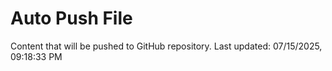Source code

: # Auto Push File

Content that will be pushed to GitHub repository.
Last updated: 07/15/2025, 09:18:33 PM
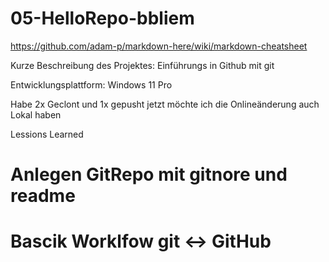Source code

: # 05-HelloRepo-bbliem

https://github.com/adam-p/markdown-here/wiki/markdown-cheatsheet

Kurze Beschreibung des Projektes: Einführungs in Github mit git

Entwicklungsplattform: Windows 11 Pro

Habe 2x Geclont und 1x gepusht
jetzt möchte ich die Onlineänderung auch Lokal haben

Lessions Learned
# Anlegen GitRepo mit gitnore und readme
# Bascik Worklfow git <-> GitHub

WHAT YOU ARE ASKED TO DO:
Please transcribe the listing exactly as it stands, but omit its pictures.

RESULT BELOW:
Source code

: # Auto Push File

Content that will be pushed to GitHub repository.
Last updated: 07/15/2025, 09:18:33 PM
Source code

: # 05-HelloRepo-bbliem

https://github.com/adam-p/markdown-here/wiki/markdown-cheatsheet

Kurze Beschreibung des Projektes: Einführungs in Github mit git

Entwicklungsplattform: Windows 11 Pro

Habe 2x Geclont und 1x gepusht
jetzt möchte ich die Onlineänderung auch Lokal haben

Lessions Learned
# Anlegen GitRepo mit gitnore und readme
# Bascik Worklfow git <-> GitHub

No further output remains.